Jane Stewart blasts off in Kangiqsualujjuaq
Indian Affairs Minister Jane Stewart set off a giant explosion in Kangiqsualujjuaq and dished out a big pile of hand-out money last week in an attempt to reassert the federal government’s diminished role in northern Quebec.
QUEBEC CITY — Indian Affairs Minister Jane Stewart travelled 1500 kilometers from Ottawa last Friday to set off a spectacular explosion of rocks .
“You could see the rocks flying,” said Stewart, who pushed the plunger to set off the charge at a “blasting ceremony” in Kangiqsualujjuaq. “Then, we all walked over to the blast and could see the big cavity which had been blown out.”
The blast provided an impressive backdrop to bolster the federal government’s waning profile in northern Quebec. On the one-day junket, Stewart handed out an additional $5 million for new housing in Nunavik, and $300,000 for nine other projects.
But Lucien Bouchard’s PQ government is upstaging the federal government with its own increasingly successful partnerships with aboriginal peoples.
And the Quebec cabinet scuttled any hopes that Stewart would sign the historic Nunavik Political Accord on behalf of the federal government in Kangiqsualujjuaq when they decided to postpone Quebec’s approval of the deal until this week.
The Nunavik Political Accord would lead to a unique form of self-government within Quebec for the people of Nunavik. The people of Nunavik would get an elected Nunavik assembly, and a government administration financed by a block funding agreement with Quebec City.

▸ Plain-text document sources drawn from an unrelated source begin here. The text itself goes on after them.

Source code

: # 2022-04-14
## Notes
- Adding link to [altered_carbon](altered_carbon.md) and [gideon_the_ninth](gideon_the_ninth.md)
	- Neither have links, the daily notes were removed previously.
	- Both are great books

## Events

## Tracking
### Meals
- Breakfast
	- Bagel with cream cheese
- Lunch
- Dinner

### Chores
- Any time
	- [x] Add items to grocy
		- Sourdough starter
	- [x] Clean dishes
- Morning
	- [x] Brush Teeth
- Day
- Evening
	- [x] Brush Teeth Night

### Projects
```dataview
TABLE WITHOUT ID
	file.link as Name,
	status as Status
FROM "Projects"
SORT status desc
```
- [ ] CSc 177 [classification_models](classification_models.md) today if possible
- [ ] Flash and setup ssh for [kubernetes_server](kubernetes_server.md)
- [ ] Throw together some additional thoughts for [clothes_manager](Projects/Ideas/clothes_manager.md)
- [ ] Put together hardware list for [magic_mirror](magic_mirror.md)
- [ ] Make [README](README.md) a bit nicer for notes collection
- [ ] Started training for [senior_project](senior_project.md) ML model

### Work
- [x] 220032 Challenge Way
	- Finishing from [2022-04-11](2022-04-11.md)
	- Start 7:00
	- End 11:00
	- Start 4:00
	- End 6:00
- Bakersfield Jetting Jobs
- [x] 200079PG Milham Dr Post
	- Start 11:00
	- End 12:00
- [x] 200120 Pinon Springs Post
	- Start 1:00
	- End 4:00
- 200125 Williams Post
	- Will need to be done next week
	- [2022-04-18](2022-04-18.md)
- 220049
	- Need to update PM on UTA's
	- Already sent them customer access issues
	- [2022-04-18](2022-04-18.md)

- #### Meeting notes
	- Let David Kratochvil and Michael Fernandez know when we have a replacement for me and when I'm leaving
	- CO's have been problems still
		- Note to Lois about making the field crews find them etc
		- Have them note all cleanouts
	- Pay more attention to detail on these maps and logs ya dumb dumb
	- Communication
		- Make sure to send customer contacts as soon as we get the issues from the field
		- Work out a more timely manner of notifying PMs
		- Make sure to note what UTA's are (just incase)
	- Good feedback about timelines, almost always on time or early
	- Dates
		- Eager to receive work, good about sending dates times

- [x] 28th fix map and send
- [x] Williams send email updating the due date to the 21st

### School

A “Nunavik Commission,” similar to the Nunavut Implementation Commission, would be set up to make recommendations on the design of Nunavik’s new government.
Stewart didn’t waste any time taking a shot at her rivals in Quebec City.
“We’ve been ready for 10 months to procede with the [Nunavik] commission, but we’ve been waiting for the province,” Stewart said. “They’ve been dilly-dallying and deciding whether they’re in or whether they’re out. We’ve been waiting for them.”
Stewart said that all parties should ideally sign a pre-approved document at the same time, since, in her opinion, the Nunavik political accord is a tripartite agreement involving Canada, Quebec and Nunavik.
“We haven’t seen the final draft. We don’t know what cabinet will aprrove, whether they’ll approve everything that’s been approved or make changes,” she said. “In my mind, we’ve been waiting for 10 months and finally they decide that they’re ready and they have push to get a signing. If we’re going to work together effectively on this, we should do so right from the start.”
Yet federal bureaucrats in Ottawa shouldn’t be too surprised by this recent turn of events.
The 1975 James Bay and Northern Quebec Agreement rubber-stamped the federal government’s withdrawal from the region, something Ottawa had sought since 1925 when it first maintained that Quebec’s Inuit were wards of the province, not Canada.
Since the 1970s most government services for Inuit in Quebec have been administered from Quebec City, or through the provincial government’s arm in Kuujjuaq, the Kativik Regional Government.
But Stewart said she hoped the new commssion would study and redefine the governments’ roles.
“I would similarly see as we move forward on something as important as governance, that again we want the three partners there, so that we all understand what our new roles potentially could be and how we’re going to implement them over the course of time,” she said.
Stewart’s big boom in Kangiqsualujjuaqalso also marked the official kick-off of Nunavik’s $30-million marine infrastructure program, a program that will bring new docks and wharves to three communities in Nunavik, and create more jobs for heavy-equipment operators and labourers.